Both Cioca and the Lauterbach family have praised the efforts of U.S. Rep. Mike Turner, R-Dayton, co-chairman of the House Military Sexual Assault Prevention Caucus, who has supported a range of amendments to the National Defense Authorization Act to address sexual assault. Turner has introduced legislation that would mandate offenders receive a minimum two-year sentence upon conviction and dismissal or a dishonorable discharge.

Today, no minimum sentence is mandated, Turner said: “The problem with sexual assault in the military is the victim is revictimized and the perpetrator has not felt fear from the military system of justice.”

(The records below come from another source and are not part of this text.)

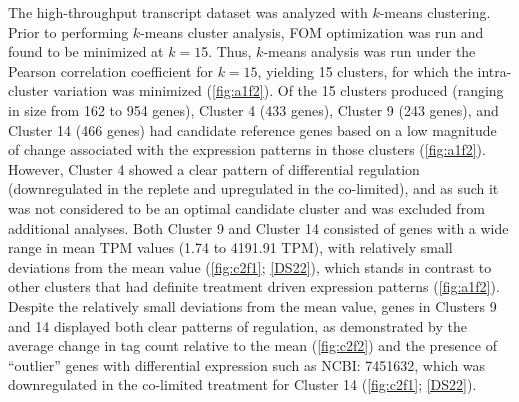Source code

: The high-throughput transcript dataset was analyzed with $k$-means clustering. Prior to performing $k$-means cluster analysis, FOM optimization was run and found to be minimized at $k=1$5. Thus, $k$-means analysis was run under the Pearson correlation coefficient for $k=15$, yielding 15 clusters, for which the intra-cluster variation was minimized (\cref{fig:a1f2}). Of the 15 clusters produced (ranging in size from 162 to 954 genes), Cluster 4 (433 genes), Cluster 9 (243 genes), and Cluster 14 (466 genes) had candidate reference genes based on a low magnitude of change associated with the expression patterns in those clusters (\cref{fig:a1f2}). However, Cluster 4 showed a clear pattern of differential regulation (downregulated in the replete and upregulated in the co-limited), and as such it was not considered to be an optimal candidate cluster and was excluded from additional analyses. Both Cluster 9 and Cluster 14 consisted of genes with a wide range in mean TPM values (1.74 to 4191.91 TPM), with relatively small deviations from the mean value (\cref{fig:c2f1}; \ref{DS22}), which stands in contrast to other clusters that had definite treatment driven expression patterns (\cref{fig:a1f2}). Despite the relatively small deviations from the mean value, genes in Clusters 9 and 14 displayed both clear patterns of regulation, as demonstrated by the average change in tag count relative to the mean (\cref{fig:c2f2}) and the presence of ``outlier'' genes with differential expression such as NCBI: 7451632, which was downregulated in the co-limited treatment for Cluster 14 (\cref{fig:c2f1}; \ref{DS22}). \par

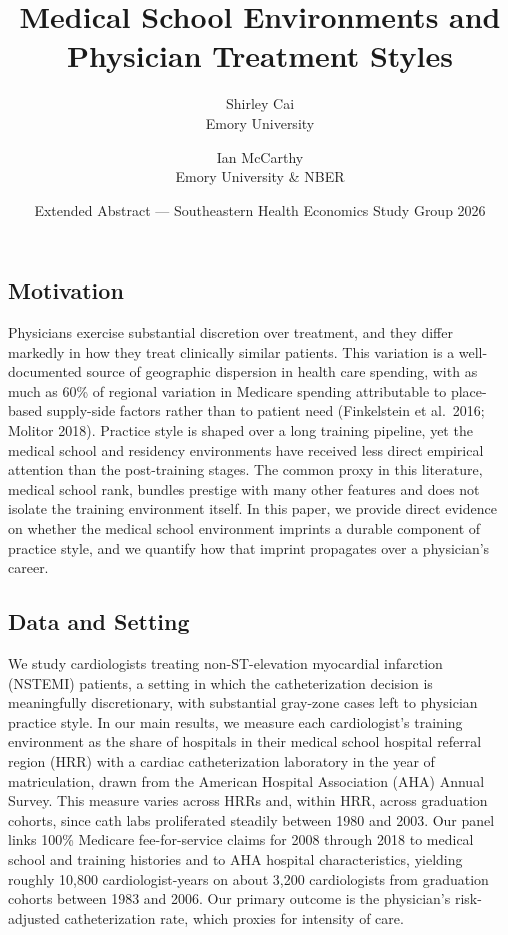 \documentclass[11pt]{article}
\title{Medical School Environments and Physician Treatment Styles}
\author{Shirley Cai\\[0.2em]Emory University \and Ian McCarthy\\[0.2em]Emory University \& NBER}
\date{\vspace{-0.6em}\normalsize Extended Abstract --- Southeastern Health Economics Study Group 2026}
\begin{document}
\maketitle
\thispagestyle{empty}
\vspace{-1.5em}

\subsection*{Motivation}

\noindent Physicians exercise substantial discretion over treatment, and they differ markedly in how they treat clinically similar patients. This variation is a well-documented source of geographic dispersion in health care spending, with as much as 60\% of regional variation in Medicare spending attributable to place-based supply-side factors rather than to patient need (Finkelstein et al.\ 2016; Molitor 2018). Practice style is shaped over a long training pipeline, yet the medical school and residency environments have received less direct empirical attention than the post-training stages. The common proxy in this literature, medical school rank, bundles prestige with many other features and does not isolate the training environment itself. In this paper, we provide direct evidence on whether the medical school environment imprints a durable component of practice style, and we quantify how that imprint propagates over a physician's career.

\subsection*{Data and Setting}

We study cardiologists treating non-ST-elevation myocardial infarction (NSTEMI) patients, a setting in which the catheterization decision is meaningfully discretionary, with substantial gray-zone cases left to physician practice style. In our main results, we measure each cardiologist's training environment as the share of hospitals in their medical school hospital referral region (HRR) with a cardiac catheterization laboratory in the year of matriculation, drawn from the American Hospital Association (AHA) Annual Survey. This measure varies across HRRs and, within HRR, across graduation cohorts, since cath labs proliferated steadily between 1980 and 2003. Our panel links 100\% Medicare fee-for-service claims for 2008 through 2018 to medical school and training histories and to AHA hospital characteristics, yielding roughly 10,800 cardiologist-years on about 3,200 cardiologists from graduation cohorts between 1983 and 2006. Our primary outcome is the physician's risk-adjusted catheterization rate, which proxies for intensity of care.
\end{document}
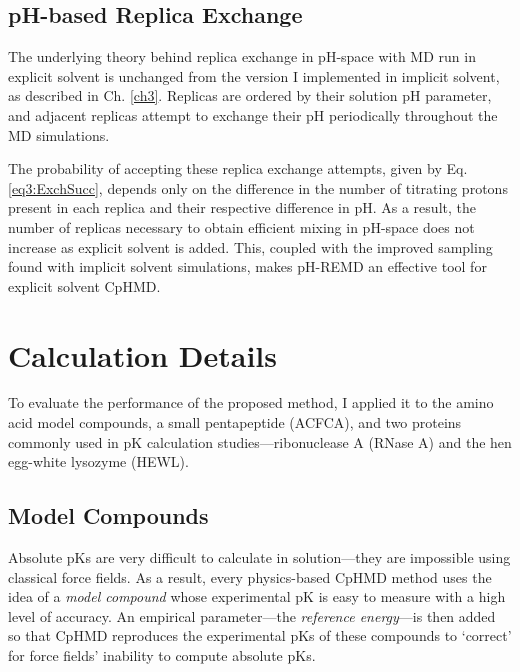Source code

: \subsection{pH-based Replica Exchange}

The underlying theory behind replica exchange in pH-space with MD run in
explicit solvent is unchanged from the version I implemented in implicit
solvent, as described in Ch. \ref{ch3}.
\cite{Swails_JChemTheoryComput_2012_v8_p4393, Itoh_Proteins_2011_v79_p3420}
Replicas are ordered by their solution pH parameter, and adjacent replicas
attempt to exchange their pH periodically throughout the MD simulations.

The probability of accepting these replica exchange attempts, given by
Eq. \ref{eq3:ExchSucc}, depends only on the difference in the number of
titrating protons present in each replica and their respective difference in pH.
\cite{Swails_JChemTheoryComput_2012_v8_p4393} As a result, the number of
replicas necessary to obtain efficient mixing in pH-space does not increase as
explicit solvent is added. This, coupled with the improved sampling found with
implicit solvent simulations, \cite{Swails_JChemTheoryComput_2012_v8_p4393}
makes pH-REMD an effective tool for explicit solvent CpHMD.

\section{Calculation Details}

To evaluate the performance of the proposed method, I applied it to the amino
acid model compounds, a small pentapeptide (ACFCA), and two proteins commonly
used in pK calculation studies---ribonuclease A (RNase A) and the hen
egg-white lysozyme (HEWL).

\subsection{Model Compounds}

Absolute pKs are very difficult to calculate in solution---they are
impossible using classical force fields. As a result, every physics-based CpHMD
method uses the idea of a \emph{model compound} whose experimental pK is
easy to measure with a high level of accuracy. An empirical parameter---the
\emph{reference energy}---is then added so that CpHMD reproduces the
experimental pKs of these compounds to `correct' for force fields'
inability to compute absolute pKs.

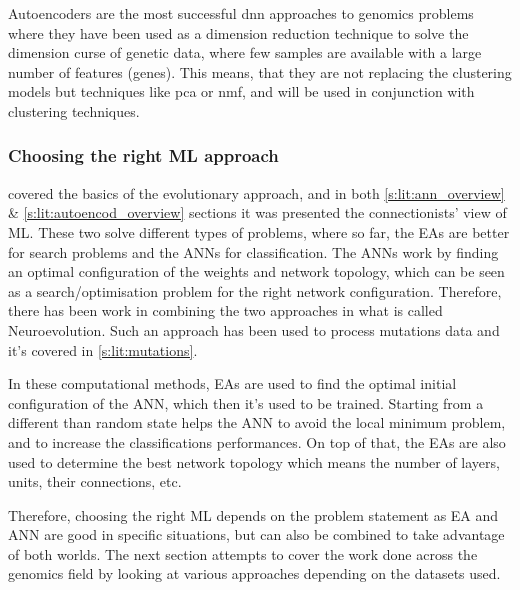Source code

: Autoencoders are the most successful \acrshort{dnn} approaches to genomics problems where they have been used as a dimension reduction technique to solve the dimension curse of genetic data, where few samples are available with a large number of features (genes). This means, that they are not replacing the clustering models but techniques like \acrfull{pca} or \acrfull{nmf}, and will be used in conjunction with clustering techniques.




\subsubsection{Choosing the right ML approach} \label{s:lit:neuroevolution}

 covered the basics of the evolutionary approach, and in both \ref{s:lit:ann_overview} \& \ref{s:lit:autoencod_overview} sections it was presented the connectionists' view of ML. These two solve different types of problems, where so far, the EAs are better for search problems and the ANNs for classification. The ANNs work by finding an optimal configuration of the weights and network topology, which can be seen as a search/optimisation problem for the right network configuration. Therefore, there has been work in combining the two approaches in what is called Neuroevolution. Such an approach has been used to process mutations data and it's covered in \cref{s:lit:mutations}.

In these computational methods, EAs are used to find the optimal initial configuration of the ANN, which then it's used to be trained. Starting from a different than random state helps the ANN to avoid the local minimum problem, and to increase the classifications performances. On top of that, the EAs are also used to determine the best network topology which means the number of layers, units, their connections, etc.

Therefore, choosing the right ML depends on the problem statement as EA and ANN are good in specific situations, but can also be combined to take advantage of both worlds. The next section attempts to cover the work done across the genomics field by looking at various approaches depending on the datasets used.






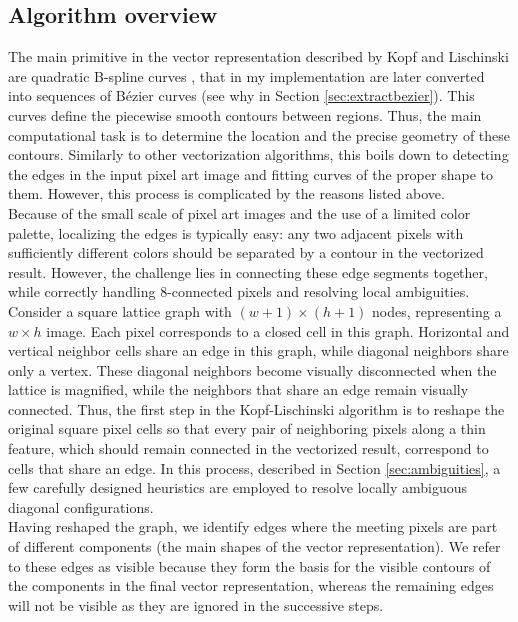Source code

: \documentclass[]{usiinfbachelorproject}
\begin{document}
\subsection{Algorithm overview}
The main primitive in the vector representation described by Kopf and Lischinski are quadratic B-spline curves \cite{Kopf2011}, that in my implementation are later converted into sequences of B\'ezier curves (see why in Section \ref{sec:extractbezier}). This curves define the piecewise smooth contours between regions. Thus, the main computational task is to determine the location and the precise geometry of these contours. Similarly to other vectorization algorithms, this boils down to detecting the edges in the input pixel art image and fitting curves of the proper shape to them. However, this process is complicated by the reasons listed above.\\
Because of the small scale of pixel art images and the use of a limited color palette, localizing the edges is typically easy: any two adjacent pixels with sufficiently different colors should be separated by a contour in the vectorized result. However, the challenge lies in connecting these edge segments together, while correctly handling 8-connected pixels and resolving local ambiguities.\\
Consider a square lattice graph with $(w+1)\times(h+1)$ nodes, representing a $w\times h$ image. Each pixel corresponds to a closed cell in this graph. Horizontal and vertical neighbor cells share an edge in this graph, while diagonal neighbors share only a vertex. These diagonal neighbors become visually disconnected when the lattice is magnified, while the neighbors that share an edge remain visually connected. Thus, the first step in the Kopf-Lischinski algorithm \cite{Kopf2011} is to reshape the original square pixel cells so that every pair of neighboring pixels along a thin feature, which should remain connected in the vectorized result, correspond to cells that share an edge. In this process, described in Section \ref{sec:ambiguities}, a few carefully designed heuristics are employed to resolve locally ambiguous diagonal configurations.\\
Having reshaped the graph, we identify edges where the meeting pixels are part of different components (the main shapes of the vector representation). We refer to these edges as visible because they form the basis for the visible contours of the components in the final vector representation, whereas the remaining edges will not be visible as they are ignored in the successive steps. \\
\end{document}
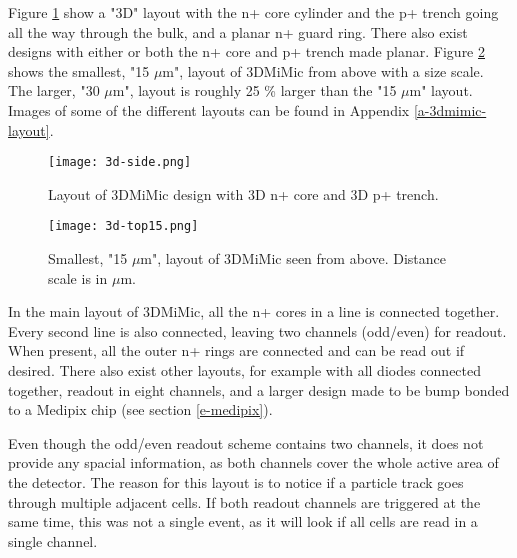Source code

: \documentclass[../main/thesis.tex]{subfiles}
\begin{document}
Figure \ref{fig-3dmimic-side} show a "3D" layout with the n+ core cylinder and the p+ trench going all the way through the bulk, and a planar n+ guard ring. There also exist designs with either or both the n+ core and p+ trench made planar. Figure \ref{fig-3dmimic-top15} shows the smallest, "15 $\mu$m", layout of 3DMiMic from above with a size scale. The larger, "30 $\mu$m", layout is roughly 25 \% larger than the "15 $\mu$m" layout. Images of some of the different layouts can be found in Appendix \ref{a-3dmimic-layout}.

\begin{figure}%
	\centering
	\texttt{[image: 3d-side.png]}
	\caption{Layout of 3DMiMic design with 3D n+ core and 3D p+ trench. \citep{Marco}}
	\label{fig-3dmimic-side} %
\end{figure}

\begin{figure}%
	\centering
	\texttt{[image: 3d-top15.png]}
	\caption{Smallest, "15 $\mu$m", layout of 3DMiMic seen from above. Distance scale is in $\mu$m. \citep{Marco}}
	\label{fig-3dmimic-top15} %
\end{figure}

In the main layout of 3DMiMic, all the n+ cores in a line is connected together. Every second line is also connected, leaving two channels (odd/even) for readout. When present, all the outer n+ rings are connected and can be read out if desired. There also exist other layouts, for example with all diodes connected together, readout in eight channels, and a larger design made to be bump bonded to a Medipix chip (see section \ref{e-medipix}). 

Even though the odd/even readout scheme contains two channels, it does not provide any spacial information, as both channels cover the whole active area of the detector. The reason for this layout is to notice if a particle track goes through multiple adjacent cells. If both readout channels are triggered at the same time, this was not a single event, as it will look if all cells are read in a single channel.
\end{document}

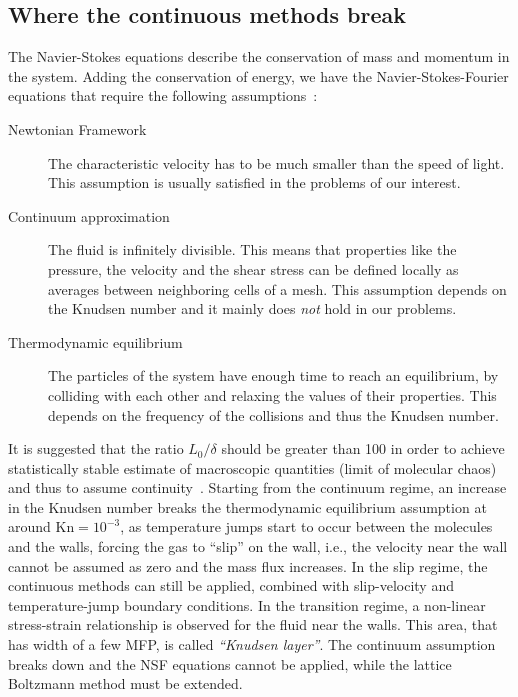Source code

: \subsection{Where the continuous methods break}
The Navier-Stokes equations describe the conservation of mass and momentum in
the system. Adding the conservation of energy, we have the Navier-Stokes-Fourier
equations that require the following assumptions~\cite{Barber2006}:
\begin{description}
 \item[Newtonian Framework] The characteristic velocity has to be much smaller than the speed of light.
 This assumption is usually satisfied in the problems of our interest.
 \item[Continuum approximation] The fluid is infinitely divisible. This means that
 properties like the pressure, the velocity and the shear stress can be defined locally as averages between
 neighboring cells of a mesh. This assumption depends on the Knudsen number and it mainly does \textit{not} hold in our problems.
 \item[Thermodynamic equilibrium] The particles of the system have enough time to reach
 an equilibrium, by colliding with each other and relaxing the values of their properties.
 This depends on the frequency of the collisions and thus the Knudsen number.
\end{description}

It is suggested that the ratio $L_0/\delta$ should be greater than 100 in order
to achieve statistically stable estimate of macroscopic quantities
(limit of molecular chaos) and thus to assume continuity~\cite{Barber2006}.
Starting from the continuum regime, an increase in the Knudsen number breaks
the thermodynamic equilibrium assumption at around $\mathrm{Kn}=10^{-3}$,
as temperature jumps start to occur between the molecules and the walls,
forcing the gas to ``slip'' on the wall, i.e., the velocity near the wall cannot
be assumed as zero and the mass flux increases.
In the slip regime, the continuous methods can still be applied, combined with slip-velocity
and temperature-jump boundary conditions. In the transition regime,
a non-linear stress-strain relationship is observed for the fluid near the walls.
This area, that has width of a few MFP, is called \textit{``Knudsen layer''}. The 
continuum assumption breaks down and the NSF equations cannot be applied, while
the lattice Boltzmann method must be extended.
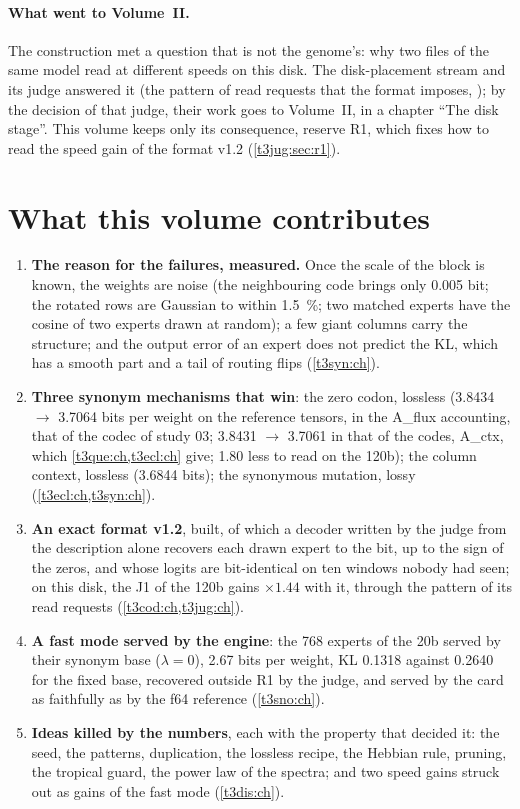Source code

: \paragraph{What went to Volume~II.} The construction met a question that is not the genome's: why two files of the same model read at different speeds on this disk. The disk-placement stream and its judge answered it (the pattern of read requests that the format imposes, ); by the decision of that judge, their work goes to Volume~II, in a chapter ``The disk stage''. This volume keeps only its consequence, reserve R1, which fixes how to read the speed gain of the format v1.2 (\cref{t3jug:sec:r1}).

\section{What this volume contributes}\label{t3int:sec:apports}

\begin{enumerate}
\item \textbf{The reason for the failures, measured.} Once the scale of the block is known, the weights are noise (the neighbouring code brings only \num{0.005} bit; the rotated rows are Gaussian to within \SI{1.5}{\percent}; two matched experts have the cosine of two experts drawn at random); a few giant columns carry the structure; and the output error of an expert does not predict the KL, which has a smooth part and a tail of routing flips (\cref{t3syn:ch}).
\item \textbf{Three synonym mechanisms that win}: the zero codon, lossless (\num{3.8434} $\to$ \num{3.7064} bits per weight on the reference tensors, in the A\_flux accounting, that of the codec of study 03; \num{3.8431} $\to$ \num{3.7061} in that of the codes, A\_ctx, which \cref{t3que:ch,t3ecl:ch} give; \SI{1.80}{\Go} less to read on the 120b); the column context, lossless (\num{3.6844} bits); the synonymous mutation, lossy (\cref{t3ecl:ch,t3syn:ch}).
\item \textbf{An exact format v1.2}, built, of which a decoder written by the judge from the description alone recovers each drawn expert to the bit, up to the sign of the zeros, and whose logits are bit-identical on ten windows nobody had seen; on this disk, the J1 of the 120b gains $\times 1.44$ with it, through the pattern of its read requests (\cref{t3cod:ch,t3jug:ch}).
\item \textbf{A fast mode served by the engine}: the 768 experts of the 20b served by their synonym base ($\lambda = 0$), \num{2.67} bits per weight, KL \num{0.1318} against \num{0.2640} for the fixed base, recovered outside R1 by the judge, and served by the card as faithfully as by the f64 reference (\cref{t3sno:ch}).
\item \textbf{Ideas killed by the numbers}, each with the property that decided it: the seed, the patterns, duplication, the lossless recipe, the Hebbian rule, pruning, the tropical guard, the power law of the spectra; and two speed gains struck out as gains of the fast mode (\cref{t3dis:ch}).
\end{enumerate}

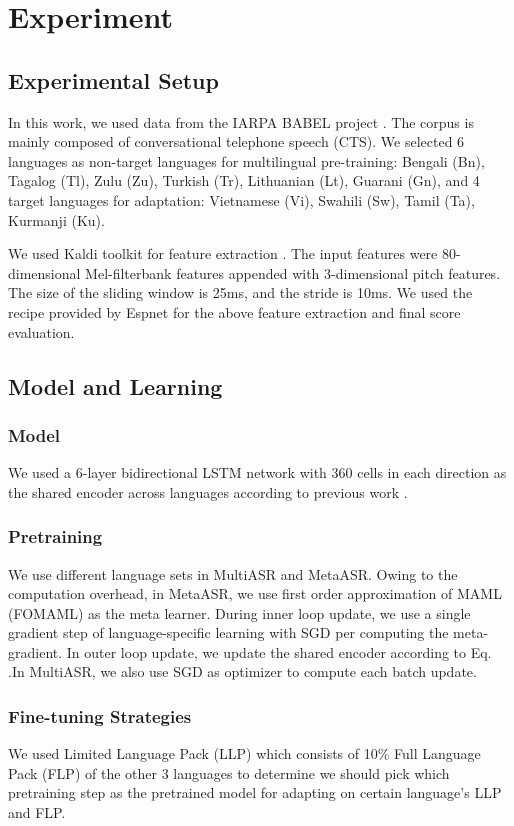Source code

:\section{Experiment}
\label{sec:exp}

\subsection{Experimental Setup}
\label{ssec:exp-setup}
In this work, we used data from the IARPA BABEL project \cite{gales2014speech}. The corpus is mainly composed of conversational telephone speech (CTS). We selected 6 languages as non-target languages for multilingual pre-training: Bengali (Bn), Tagalog (Tl), Zulu (Zu), Turkish (Tr), Lithuanian (Lt), Guarani (Gn), and 4 target languages for adaptation: Vietnamese (Vi), Swahili (Sw), Tamil (Ta), Kurmanji (Ku). 

We used Kaldi toolkit for feature extraction \cite{povey2011kaldi}. The input features were 80-dimensional Mel-filterbank features appended with 3-dimensional pitch features. The size of the sliding window is 25ms, and the stride is 10ms. We used the recipe provided by Espnet \cite{watanabe2018espnet} for the above feature extraction and final score evaluation.

\vspace{-5pt}
\subsection{Model and Learning}
\subsubsection{Model}
We used a 6-layer bidirectional LSTM network with 360 cells in each direction as the shared encoder across languages according to previous work \cite{dalmia2018sequence}.

\vspace{-5pt}
\subsubsection{Pretraining}
We use different language sets in MultiASR and MetaASR. Owing to the computation overhead, in MetaASR, we use first order approximation of MAML (FOMAML) as the meta learner. During inner loop update, we use a single gradient step of language-specific learning with SGD per computing the meta-gradient. In outer loop update, we update the shared encoder according to Eq. .In MultiASR, we also use SGD as optimizer to compute each batch update.
\vspace{-5pt}
\subsubsection{Fine-tuning Strategies}
We used Limited Language Pack (LLP) which consists of 10\% Full Language Pack (FLP) of the other 3 languages to determine we should pick which pretraining step as the pretrained model for adapting on certain language's LLP and FLP.

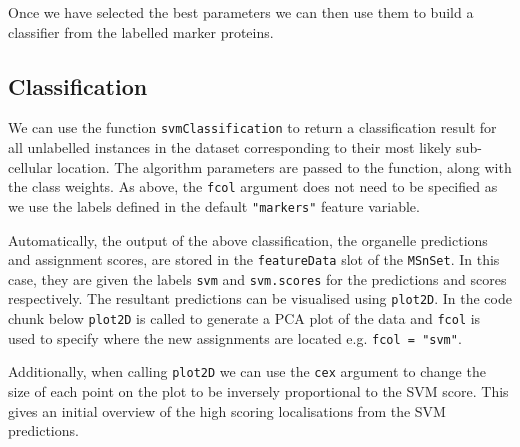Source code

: Once we have selected the best parameters we can then use them to
build a classifier from the labelled marker proteins.


\subsection*{Classification}

We can use the function \texttt{svmClassification} to return a
classification result for all unlabelled instances in the dataset
corresponding to their most likely sub-cellular location. The
algorithm parameters are passed to the function, along with the class
weights. As above, the \texttt{fcol} argument does not need to be
specified as we use the labels defined in the default
\texttt{"markers"} feature variable.

\begin{knitrout}
\color{fgcolor}\begin{kframe}
\begin{alltt}
 \hlkwb{<-}     \hlstd{=} \hlstd{)}
\end{alltt}
\end{kframe}
\end{knitrout}

Automatically, the output of the above classification, the organelle
predictions and assignment scores, are stored in the
\texttt{featureData} slot of the \texttt{MSnSet}. In this case, they
are given the labels \texttt{svm} and \texttt{svm.scores} for the
predictions and scores respectively. The resultant predictions can be
visualised using \texttt{plot2D}. In the code chunk below
\texttt{plot2D} is called to generate a PCA plot of the data and
\texttt{fcol} is used to specify where the new assignments are located
e.g. \texttt{fcol = "svm"}.

Additionally, when calling \texttt{plot2D} we can use the \texttt{cex}
argument to change the size of each point on the plot to be inversely
proportional to the SVM score. This gives an initial overview of the
high scoring localisations from the SVM predictions.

Part of the culture of the military has been to ignore this issue, Turner acknowledged, but he said the Pentagon has shown growing attention to this issue since 2008. Among a flurry of congressional legislation, a bill is aimed at giving victims of sexual assault “whistleblower protections” from potential retaliation for reporting the crime.

Turner also has sponsored legislation that would require each branch of the military to provide victims with legal counsel and would remove a military leader, or convening authority’s right to overturn the guilty verdict of a convicted offender.

Other provisions would require an expedited decision on a transfer request of an assault victim, eliminating a five-year statute of limitations for a court-martial trial for sex-related crimes, and temporary reassignment or removal of service members accused of sexual assault.

“They’re all pieces of the puzzle to complete the transformation for how this issue is handled in the military,” Turner said.

Mary Lauterbach, Maria’s mother, cautioned other parents “to be aware of the widespread nature of this problem as they consider the Armed Forces as a career choice for their children.”

She believes, however, that the attention to this issue is no longer just a passing fad.

“At this time military leadership is truly afraid that they will be stripped of control, and this alone will prompt meaningful action,” Lauterbach said. “Cases are being looked at much more seriously, and fewer cases are being casually dismissed. Leadership for the first time is being held accountable when they decide not to pursue justice.”